Drive: revisited…

Cars

When Nicolas Refn’s film Drive came out last September we were obviously interested straight away.

What’s not to like about putting the words ‘existential’ and ‘car’ together?

Any close reader of this blog will understand that imbuing meaning into cars is what we’re all about.

But it’s easy to disappear, of course, in a void of pretence – and to project your own fantasies of what cars mean to you – when writing about these things.

We saw the film at the movies and was pretty unimpressed. Not sure whether we expected a full on action extravaganza crossed with a Euro art-house flick – an impossible mix that would have been bound to fail.

However it happened, we were left somehow wanting more.

We had a feeling that the problem might have something to do with time and place and context – and so, we watched it again recently.

What arises on second viewing is a much more powerful, resonant movie.

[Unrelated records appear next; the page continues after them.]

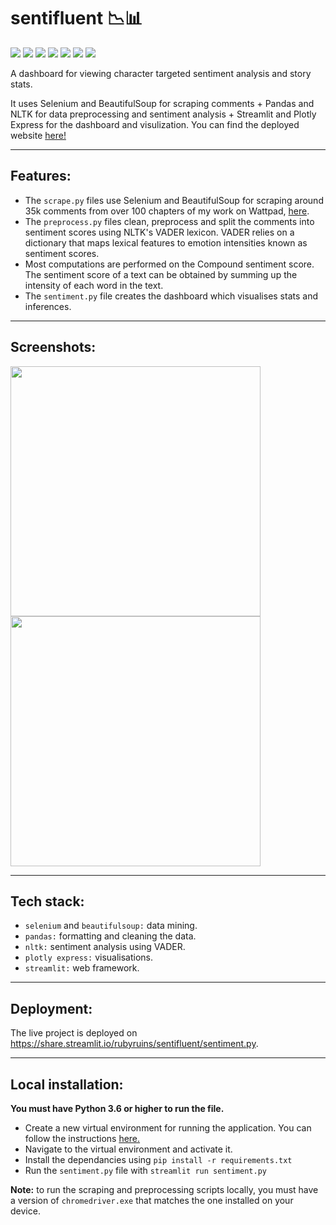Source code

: 
sentifluent 📉📊
============

[![](https://img.shields.io/badge/Made_with-Python3-blue?style=for-the-badge&logo=python)]()
[![](https://img.shields.io/badge/Made_with-pandas-blue?style=for-the-badge&logo=pandas)]()
[![](https://img.shields.io/badge/Made_with-selenium-blue?style=for-the-badge&logo=selenium)]()
[![](https://img.shields.io/badge/Made_with-nltk-blue?style=for-the-badge&logo=nltk)]()
[![](https://img.shields.io/badge/Made_with-plotly-blue?style=for-the-badge&logo=plotly)]()
[![](https://img.shields.io/badge/Made_with-streamlit-blue?style=for-the-badge&logo=streamlit)]()
[![](https://img.shields.io/badge/deployed_on-heroku-blue?style=for-the-badge&logo=heroku)]()

A dashboard for viewing character targeted sentiment analysis and story stats.

It uses Selenium and BeautifulSoup for scraping comments + Pandas and NLTK for data preprocessing and sentiment analysis +  Streamlit and Plotly Express for the dashboard and visulization. You can find the deployed website [here!](https://share.streamlit.io/rubyruins/sentifluent/sentiment.py) 

---

## Features:

- The `scrape.py` files use Selenium and BeautifulSoup for scraping around 35k comments from over 100 chapters of my work on Wattpad, [here](https://www.wattpad.com/user/rubyruins).
- The `preprocess.py` files clean, preprocess and split the comments into sentiment scores using NLTK's VADER lexicon. VADER relies on a dictionary that maps lexical features to emotion intensities known as sentiment scores. 
- Most computations are performed on the Compound sentiment score. The sentiment score of a text can be obtained by summing up the intensity of each word in the text.
- The `sentiment.py` file creates the dashboard which visualises stats and inferences.

---

## Screenshots:

<p float="left">
  <img src="https://user-images.githubusercontent.com/50259869/100525910-07eccd80-31ea-11eb-8c5c-138c80920abf.png" width="400" />
  <img src="https://user-images.githubusercontent.com/50259869/100525926-205ce800-31ea-11eb-8260-b72ba77cf053.png" width="400" /> 
</p>

---

## Tech stack:

- `selenium` and `beautifulsoup:` data mining.
- `pandas:` formatting and cleaning the data.
- `nltk:` sentiment analysis using VADER.
- `plotly express:` visualisations.
- `streamlit:` web framework.

---

## Deployment:

The live project is deployed on https://share.streamlit.io/rubyruins/sentifluent/sentiment.py. 

---

## Local installation:

**You must have Python 3.6 or higher to run the file.**

- Create a new virtual environment for running the application. You can follow the instructions [here.](https://uoa-eresearch.github.io/eresearch-cookbook/recipe/2014/11/26/python-virtual-env/)
- Navigate to the virtual environment and activate it.
- Install the dependancies using `pip install -r requirements.txt`
- Run the `sentiment.py` file with `streamlit run sentiment.py`

**Note:** to run the scraping and preprocessing scripts locally, you must have a version of `chromedriver.exe` that matches the one installed on your device.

We found that we remembered many of the lines and the scenes hit by hit – and the most important thing that arises is ‘the driver’ and his relationship to the cars that are his vehicles through his many moral minefields.

The video below (taken from the DVD extras, I believe), brings out how deeply tuned into the steel the lead actor Ryan Gosling became during the production of the movie – and I reckon there’s something visceral and real about a bloke’s relationship with his motor that resonates.

Never know, it may turn out to be a classic after all.

And that movie poster is a bit special too.